Hey, all!
During the last two weeks, while was at Camp Dodge, IA, for Annual Training, I had the opportunity to attend several sessions of Bible Study hosted by a Baptist chaplain (always a bad idea for me, but what else was there?). I can't say that I personally grew as a result of the sessions, but I did get some other people to think a little bit.
At one point, after we discussed the Beatitudes, we talked about how the Christ (and boy did "the Christ" raise a few eyebrows) generally avoided healing lots of people; instead focusing his time on His disciples. The chaplain agreed with the general consensus, that he didn't know why the Christ wouldn't heal as many people as possible (it was "a mystery"). I proposed the following:
The Christ is both fully human and fully Divine. Consider yourself in His position--you know that in order to fulfill your destiny and save the human race, you must soon face a final temptation between rulership of the Earth, and death. Would it be easier to face that temptation have spent weeks discussing spiritual truths with you disciples and preparing them for stewardship, or having spent weeks being adored as the Son of God by grateful crowds?
Also, we discussed the disciples as the "salt of the Earth." The other students actually pulled references out of their Bibles that talked about salt as "tasting good" and "useful for melting ice." (sigh)
Let's put aside for a moment the idea that "melting ice" was really a big problem in first century Judea: Salt was incredibly valuable. Wages were often paid in salt--that's where the expression "worth his salt" comes from. Back then, you could grow your own produce, you could raise your own livestock... but salt had to be mined. And unlike precious metals and gemstones, salt was necessary to live.

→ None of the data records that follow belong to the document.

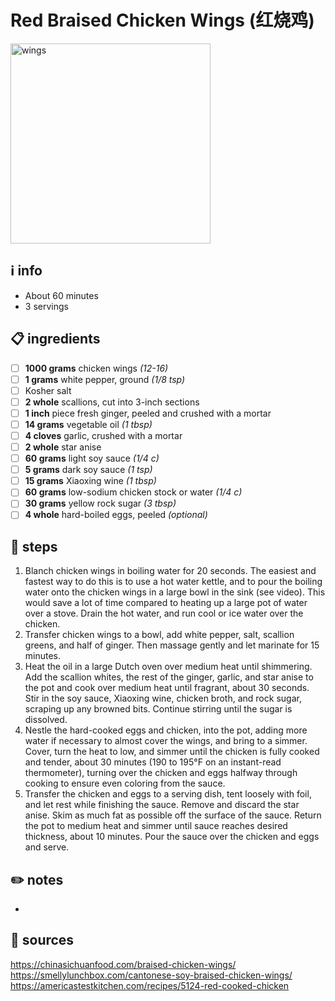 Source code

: # Red Braised Chicken Wings (红烧鸡)
<img src="https://assets.bonappetit.com/photos/5dcc49189767f4000885cc3f/4:3/w_1500,h_1125,c_limit/Lunar-New-Year-Soy-Wings.jpg" alt="wings" width="320"/>  

## ℹ️ info
* About 60 minutes  
* 3 servings  

## 📋 ingredients
- [ ] **1000	grams**	chicken wings *(12-16)*
- [ ] **1	grams**	white pepper, ground *(1/8 tsp)*
- [ ] Kosher salt
- [ ] **2	whole**	scallions, cut into 3-inch sections
- [ ] **1	inch**	piece fresh ginger, peeled and crushed with a mortar
- [ ] **14	grams**	vegetable oil *(1 tbsp)*
- [ ] **4	cloves**	garlic, crushed with a mortar
- [ ] **2	whole**	star anise
- [ ] **60	grams**	light soy sauce *(1/4 c)*
- [ ] **5	grams**	dark soy sauce *(1 tsp)*
- [ ] **15	grams**	Xiaoxing wine *(1 tbsp)*
- [ ] **60	grams**	low-sodium chicken stock or water *(1/4 c)*
- [ ] **30	grams**	yellow rock sugar *(3 tbsp)*
- [ ] **4	whole**	hard-boiled eggs, peeled *(optional)*

## 🔪 steps
1. Blanch chicken wings in boiling water for 20 seconds. The easiest and fastest way to do this is to use a hot water kettle, and to pour the boiling water onto the chicken wings in a large bowl in the sink (see video). This would save a lot of time compared to heating up a large pot of water over a stove. Drain the hot water, and run cool or ice water over the chicken.
2. Transfer chicken wings to a bowl, add white pepper, salt, scallion greens, and half of ginger. Then massage gently and let marinate for 15 minutes.
3. Heat the oil in a large Dutch oven over medium heat until shimmering. Add the scallion whites, the rest of the ginger, garlic, and star anise to the pot and cook over medium heat until fragrant, about 30 seconds. Stir in the soy sauce, Xiaoxing wine, chicken broth, and rock sugar, scraping up any browned bits. Continue stirring until the sugar is dissolved.
4. Nestle the hard-cooked eggs and chicken, into the pot, adding more water if necessary to almost cover the wings, and bring to a simmer. Cover, turn the heat to low, and simmer until the chicken is fully cooked and tender, about 30 minutes (190 to 195°F on an instant-read thermometer), turning over the chicken and eggs halfway through cooking to ensure even coloring from the sauce.
5. Transfer the chicken and eggs to a serving dish, tent loosely with foil, and let rest while finishing the sauce. Remove and discard the star anise. Skim as much fat as possible off the surface of the sauce. Return the pot to medium heat and simmer until sauce reaches desired thickness, about 10 minutes. Pour the sauce over the chicken and eggs and serve.

## ✏️ notes
* 

## 🔗 sources
https://chinasichuanfood.com/braised-chicken-wings/  
https://smellylunchbox.com/cantonese-soy-braised-chicken-wings/  
https://americastestkitchen.com/recipes/5124-red-cooked-chicken  
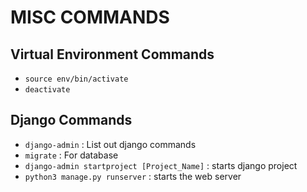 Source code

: # MISC COMMANDS

## Virtual Environment Commands
- `source env/bin/activate`
- `deactivate`

## Django Commands 
- `django-admin` : List out django commands
- `migrate` : For database
- `django-admin startproject [Project_Name]` : starts django project
- `python3 manage.py runserver` : starts the web server  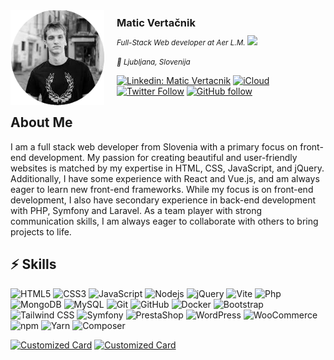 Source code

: <img align='left' width="150" style="margin-right:20px;" src="img/me.png">
<h3 style="margin:10px 0;">Matic Vertačnik</h3>
<small><em>Full-Stack Web developer at Aer L.M.<!--<a href="https://www.oneorigin.us/">OneOrigin</a> --> <img src="https://media.giphy.com/media/WUlplcMpOCEmTGBtBW/giphy.gif" width="30"></em></small>

<small><em>📌 Ljubljana, Slovenija</em></small>

[![Linkedin: Matic Vertacnik](https://img.shields.io/badge/-MaticVertačnik-blue?style=for-the-badge&logo=Linkedin&logoColor=white&link=https://www.linkedin.com/in/matic-vertacnik/)](https://www.linkedin.com/in/matic-vertacnik/) [![iCloud](https://img.shields.io/badge/matic.vertacnik@icloud.com-ffffff?&logo=icloud&style=for-the-badge)](mailto:matic.vertacnik@icloud.com) [![Twitter Follow](https://img.shields.io/badge/Follow-ffffff?style=for-the-badge&logo=twitter)](https://twitter.com/intent/follow?screen_name=Pickle_Boxer) [![GitHub follow](https://img.shields.io/badge/Follow-ffffff?style=for-the-badge&logo=github&logoColor=black)](https://github.com/login?return_to=https%3A%2F%2Fgithub.com%2FPickleBoxer)
<br />

## About Me

I am a full stack web developer from Slovenia with a primary focus on front-end development. My passion for creating beautiful and user-friendly websites is matched by my expertise in HTML, CSS, JavaScript, and jQuery. Additionally, I have some experience with React and Vue.js, and am always eager to learn new front-end frameworks. While my focus is on front-end development, I also have secondary experience in back-end development with PHP, Symfony and Laravel. As a team player with strong communication skills, I am always eager to collaborate with others to bring projects to life.

## ⚡ Skills

![HTML5](https://img.shields.io/badge/-HTML5-E34F26?style=flat-square&logo=html5&logoColor=white) ![CSS3](https://img.shields.io/badge/-CSS3-1572B6?style=flat-square&logo=css3) ![JavaScript](https://img.shields.io/badge/-JavaScript-black?style=flat-square&logo=javascript) ![Nodejs](https://img.shields.io/badge/-Nodejs-black?style=flat-square&logo=Node.js) ![jQuery](https://img.shields.io/badge/-jQuery-181717?style=flat-square&logo=jquery) ![Vite](https://img.shields.io/badge/-Vite-181717?style=flat-square&logo=vite) ![Php](https://img.shields.io/badge/-Php-181717?style=flat-square&logo=php) ![MongoDB](https://img.shields.io/badge/-MongoDB-black?style=flat-square&logo=mongodb) ![MySQL](https://img.shields.io/badge/-MySQL-181717?style=flat-square&logo=mysql) ![Git](https://img.shields.io/badge/-Git-black?style=flat-square&logo=git) ![GitHub](https://img.shields.io/badge/-GitHub-181717?style=flat-square&logo=github) ![Docker](https://img.shields.io/badge/-Docker-181717?style=flat-square&logo=docker) ![Bootstrap](https://img.shields.io/badge/-Bootstrap-black?style=flat-square&logo=bootstrap) ![Tailwind CSS](https://img.shields.io/badge/-TailwindCSS-181717?style=flat-square&logo=tailwindcss) ![Symfony](https://img.shields.io/badge/-Symfony-181717?style=flat-square&logo=symfony) ![PrestaShop](https://img.shields.io/badge/-PrestaShop-181717?style=flat-square&logo=prestashop) ![WordPress](https://img.shields.io/badge/-WordPress-181717?style=flat-square&logo=wordpress) ![WooCommerce](https://img.shields.io/badge/-WooCommerce-181717?style=flat-square&logo=woocommerce) ![npm](https://img.shields.io/badge/-npm-181717?style=flat-square&logo=npm) ![Yarn](https://img.shields.io/badge/-Yarn-181717?style=flat-square&logo=yarn) ![Composer](https://img.shields.io/badge/-Composer-181717?style=flat-square&logo=composer)

<!--
PickleBoxer/PickleBoxer is a ✨ special ✨ repository because its `README.md` (this file) appears on your GitHub profile.
You can click the Preview link to take a look at your changes.

https://github.com/abhisheknaiidu/awesome-github-profile-readme -->

[![Customized Card](https://github-readme-stats.vercel.app/api/pin?username=PickleBoxer&repo=Simple-Shop-Concept&title_color=fff&icon_color=f9f9f9&text_color=9f9f9f&bg_color=151515)](https://github.com/PickleBoxer/Simple-Shop-Concept) [![Customized Card](https://github-readme-stats.vercel.app/api/pin?username=PickleBoxer&repo=R3f-Scroll-Animation-with-Overlay&title_color=fff&icon_color=f9f9f9&text_color=9f9f9f&bg_color=151515)](https://github.com/PickleBoxer/R3f-Scroll-Animation-with-Overlay)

Today, we can create sodium chloride artificially; we even get too much of it in our diet. Back then, diseases of salt-deficiency were quite common, and even deadly.

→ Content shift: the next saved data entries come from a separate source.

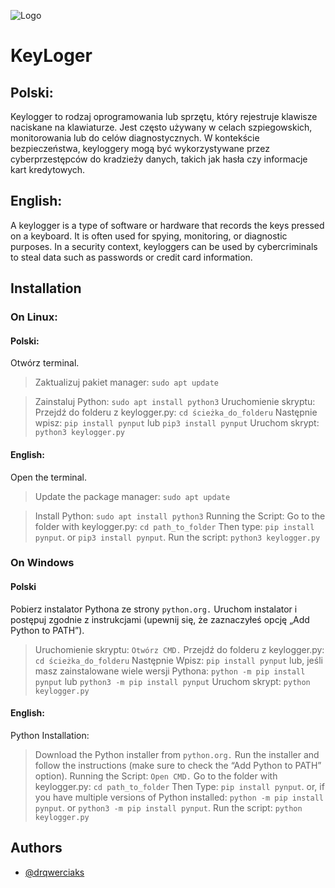 
![Logo](https://nordvpn.com/wp-content/uploads/blog-social-keylogger-1200x628-1.png)


# KeyLoger

## Polski:
Keylogger to rodzaj oprogramowania lub sprzętu, który rejestruje klawisze naciskane na klawiaturze. Jest często używany w celach szpiegowskich, monitorowania lub do celów diagnostycznych. W kontekście bezpieczeństwa, keyloggery mogą być wykorzystywane przez cyberprzestępców do kradzieży danych, takich jak hasła czy informacje kart kredytowych.

## English:
A keylogger is a type of software or hardware that records the keys pressed on a keyboard. It is often used for spying, monitoring, or diagnostic purposes. In a security context, keyloggers can be used by cybercriminals to steal data such as passwords or credit card information.


## Installation

### On Linux:
#### Polski:

Otwórz terminal.
> Zaktualizuj pakiet manager: `sudo apt update`

> Zainstaluj Python: `sudo apt install python3`
Uruchomienie skryptu:
Przejdź do folderu z keylogger.py: `cd ścieżka_do_folderu`
>Następnie wpisz:
`pip install pynput`
lub
`pip3 install pynput`
> Uruchom skrypt: `python3 keylogger.py`



#### English:


Open the terminal.
>Update the package manager: `sudo apt update`

>Install Python: `sudo apt install python3`
Running the Script:
>Go to the folder with keylogger.py: `cd path_to_folder`
>Then type:
`pip install pynput`.
or
`pip3 install pynput`.
Run the script: `python3 keylogger.py`

### On Windows
#### Polski


Pobierz instalator Pythona ze strony `python.org.`
Uruchom instalator i postępuj zgodnie z instrukcjami (upewnij się, że zaznaczyłeś opcję „Add Python to PATH”).
>Uruchomienie skryptu:
`Otwórz CMD.`
>Przejdź do folderu z keylogger.py: `cd ścieżka_do_folderu`
>Następnie Wpisz:
`pip install pynput`
 lub, jeśli masz zainstalowane wiele wersji Pythona:
`python -m pip install pynput`
lub
`python3 -m pip install pynput`
Uruchom skrypt: `python keylogger.py`

#### English:

Python Installation:
> Download the Python installer from `python.org.`
Run the installer and follow the instructions (make sure to check the “Add Python to PATH” option).
> Running the Script:
`Open CMD.`
>Go to the folder with keylogger.py: `cd path_to_folder`
>Then Type:
`pip install pynput`.
 or, if you have multiple versions of Python installed:
`python -m pip install pynput`.
or
`python3 -m pip install pynput`.
Run the script: `python keylogger.py`



    
    
## Authors

- [@drqwerciaks](https://www.github.com/drqwerciaks)

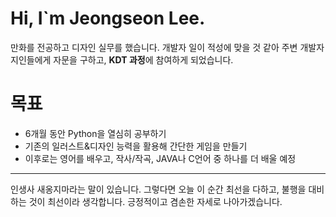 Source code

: 
# Hi, I`m Jeongseon Lee.
만화를 전공하고 디자인 실무를 했습니다. 개발자 일이 적성에 맞을 것 같아 주변 개발자 지인들에게 자문을 구하고, **KDT 과정**에 참여하게 되었습니다. 

# 목표
- 6개월 동안 Python을 열심히 공부하기
- 기존의 일러스트&디자인 능력을 활용해 간단한 게임을 만들기
- 이후로는 영어를 배우고, 작사/작곡, JAVA나 C언어 중 하나를 더 배울 예정
***
인생사 새옹지마라는 말이 있습니다. 그렇다면 오늘 이 순간 최선을 다하고, 불행을 대비하는 것이 최선이라 생각합니다. 긍정적이고 겸손한 자세로 나아가겠습니다.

As for salt "losing its saltiness" and being "trampled underfoot," I actually had to point out that "saltiness" is a chemical property of sodium chloride and cannot be lost; the Christ was speaking hypothetically. However, if salt did lose its saltiness, it would just be a rock (not the fine granules we see in the supermarket. It would be trash, and the Jews would treat it like middle-easterners have always treated trash: throw it out the window. It will either rot away, be blown into the desert, or be trampled underfoot (in the case of a rock) until it disappears into the roadway.

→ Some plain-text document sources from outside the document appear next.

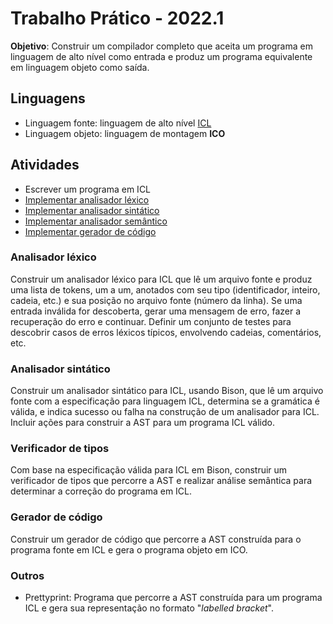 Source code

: # Trabalho Prático - 2022.1

__Objetivo__: Construir um compilador completo que aceita um programa em linguagem de alto nível como entrada e produz um programa equivalente em linguagem objeto como saída.

## Linguagens

* Linguagem fonte: linguagem de alto nível [ICL](./ICL)
* Linguagem objeto: linguagem de montagem __ICO__

## Atividades

+ Escrever um programa em ICL
+ [Implementar analisador léxico](./1-lexico)
+ [Implementar analisador sintático](./2-sintatico)
+ [Implementar analisador semântico](./3-semantico)
+ [Implementar gerador de código](./4-geracao)

### Analisador léxico

Construir um analisador léxico para ICL que lê um arquivo fonte e produz uma lista de tokens, um a um, anotados com seu tipo (identificador, inteiro, cadeia, etc.) e sua posição no arquivo fonte (número da linha). Se uma entrada inválida for descoberta, gerar uma mensagem de erro, fazer a recuperação do erro e continuar. Definir um conjunto de testes para descobrir casos de erros léxicos típicos, envolvendo cadeias, comentários, etc.

### Analisador sintático

Construir um analisador sintático para ICL, usando Bison, que lê um arquivo fonte com a especificação para linguagem ICL, determina se a gramática é válida, e indica sucesso ou falha na construção de um analisador para ICL.
Incluir ações para construir a AST para um programa ICL válido.


### Verificador de tipos

Com base na especificação válida para ICL em Bison, construir um verificador de tipos que percorre a AST e realizar análise semântica para determinar a correção do programa em ICL.

### Gerador de código

Construir um gerador de código que percorre a AST construída para o programa fonte em ICL e gera o programa objeto em ICO.

### Outros

* Prettyprint: Programa que percorre a AST construída para um programa ICL e gera sua representação no formato "_labelled bracket_".
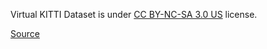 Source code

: Virtual KITTI Dataset is under [CC BY-NC-SA 3.0 US](https://creativecommons.org/licenses/by-nc-sa/3.0/) license.

[Source](https://europe.naverlabs.com/research/computer-vision/proxy-virtual-worlds-vkitti-1/) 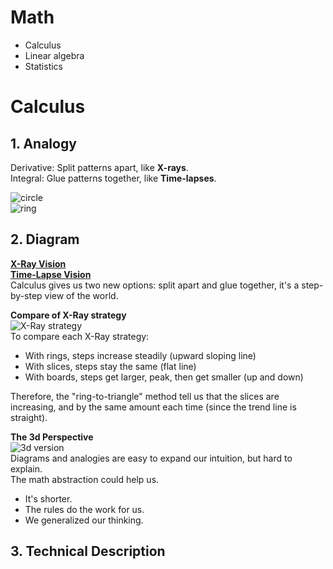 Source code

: # Math
* Calculus
* Linear algebra
* Statistics

# Calculus
## 1. Analogy
Derivative: Split patterns apart, like **X-rays**.  
Integral: Glue patterns together, like **Time-lapses**.

![circle](https://betterexplained.com/wp-content/uploads/calculus/disc_rings.png)  
![ring](https://betterexplained.com/wp-content/uploads/calculus/disc_rings_area.png)

## 2. Diagram
**[X-Ray Vision](https://betterexplained.com/wp-content/uploads/calculus/course/tree_rings.png)**  
**[Time-Lapse Vision](https://betterexplained.com/wp-content/uploads/calculus/course/640px-Acropoclipse.jpg)**  
Calculus gives us two new options: split apart and glue together, it's a step-by-step view of the world.  

**Compare of X-Ray strategy**  
![X-Ray strategy](https://betterexplained.com/wp-content/uploads/calculus/course/xray-summary-table.png)  
To compare each X-Ray strategy:  
* With rings, steps increase steadily (upward sloping line)
* With slices, steps stay the same (flat line)
* With boards, steps get larger, peak, then get smaller (up and down)  

Therefore, the "ring-to-triangle" method tell us that the slices are increasing, and by the same amount each time (since the trend line is straight).  

**The 3d Perspective**  
![3d version](https://betterexplained.com/wp-content/uploads/calculus/course/lesson3/sphere-derivation.png)    
Diagrams and analogies are easy to expand our intuition, but hard to explain.  
The math abstraction could help us.  
* It's shorter.
* The rules do the work for us.
* We generalized our thinking.  

## 3. Technical Description




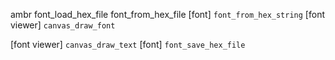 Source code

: ambr font_load_hex_file font_from_hex_file
[font] `font_from_hex_string`
[font viewer] `canvas_draw_font`

[font viewer] `canvas_draw_text`
[font] `font_save_hex_file`
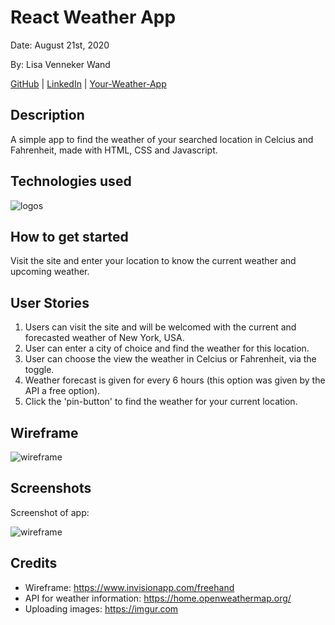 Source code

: # React Weather App

Date: August 21st, 2020

By: Lisa Venneker Wand


[GitHub](https://github.com/LisaKVW/the-Dutch-Chef) |
[LinkedIn](https://www.linkedin.com/in/lisa-venneker-wand-8413ab25/) |
[Your-Weather-App](https://your-weather-javas.netlify.app/)


## Description
A simple app to find the weather of your searched location in Celcius and Fahrenheit, made with HTML, CSS and Javascript.


## Technologies used
![logos](https://miro.medium.com/max/5120/1*l4xICbIIYlz1OTymWCoUTw.jpeg)

## How to get started
Visit the site and enter your location to know the current weather and upcoming weather.


## User Stories
1. Users can visit the site and will be welcomed with the current and forecasted weather of New York, USA.
2. User can enter a city of choice and find the weather for this location.
3. User can choose the view the weather in Celcius or Fahrenheit, via the toggle.
4. Weather forecast is given for every 6 hours (this option was given by the API a free option).
5. Click the 'pin-button' to find the weather for your current location.


## Wireframe
![wireframe](https://i.imgur.com/JZJFwMv.png)

## Screenshots
Screenshot of app:

![wireframe](https://i.imgur.com/5CCdzFV.png)

## Credits
- Wireframe: https://www.invisionapp.com/freehand 
- API for weather information: https://home.openweathermap.org/
- Uploading images: https://imgur.com 

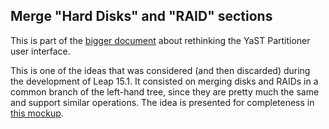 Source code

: ## Merge "Hard Disks" and "RAID" sections

This is part of the [bigger document](../../partitioner_ui.md) about rethinking the YaST Partitioner
user interface.

This is one of the ideas that was considered (and then discarded) during the development of Leap
15.1. It consisted on merging disks and RAIDs in a common branch of the left-hand tree, since they
are pretty much the same and support similar operations. The idea is presented for completeness in
[this mockup](../merge_raids_section.pdf).
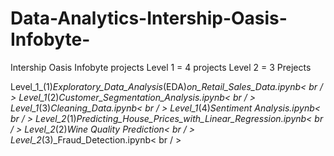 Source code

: # Data-Analytics-Intership-Oasis-Infobyte-
Intership Oasis Infobyte projects
Level 1 = 4 projects 
Level 2 = 3 Prejects

Level_1_(1)_Exploratory_Data_Analysis_(EDA)_on_Retail_Sales_Data.ipynb< br / > 
Level_1_(2)_Customer_Segmentation_Analysis.ipynb< br / > 
Level_1_(3)_Cleaning_Data.ipynb< br / > 
Level_1_(4)_Sentiment Analysis.ipynb< br / > 
Level_2_(1)_Predicting_House_Prices_with_Linear_Regression.ipynb< br / > 
Level_2_(2)_Wine Quality Prediction< br / > 
Level_2_(3)_Fraud_Detection.ipynb< br / >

Of course, I really raised eyebrows when they started talking about the infallibility of the Bible. Sorry, I don't worship the Bible, and I don't need it to be infallible. The group asked me for an example of a contradiction in the Bible: I pointed out that the Christ is not only given two different genealogies, but that they are both patrilineal genealogies. Oh, the aneurisms and logical contortions that ensued. We finally "agreed to disagree." Ahem.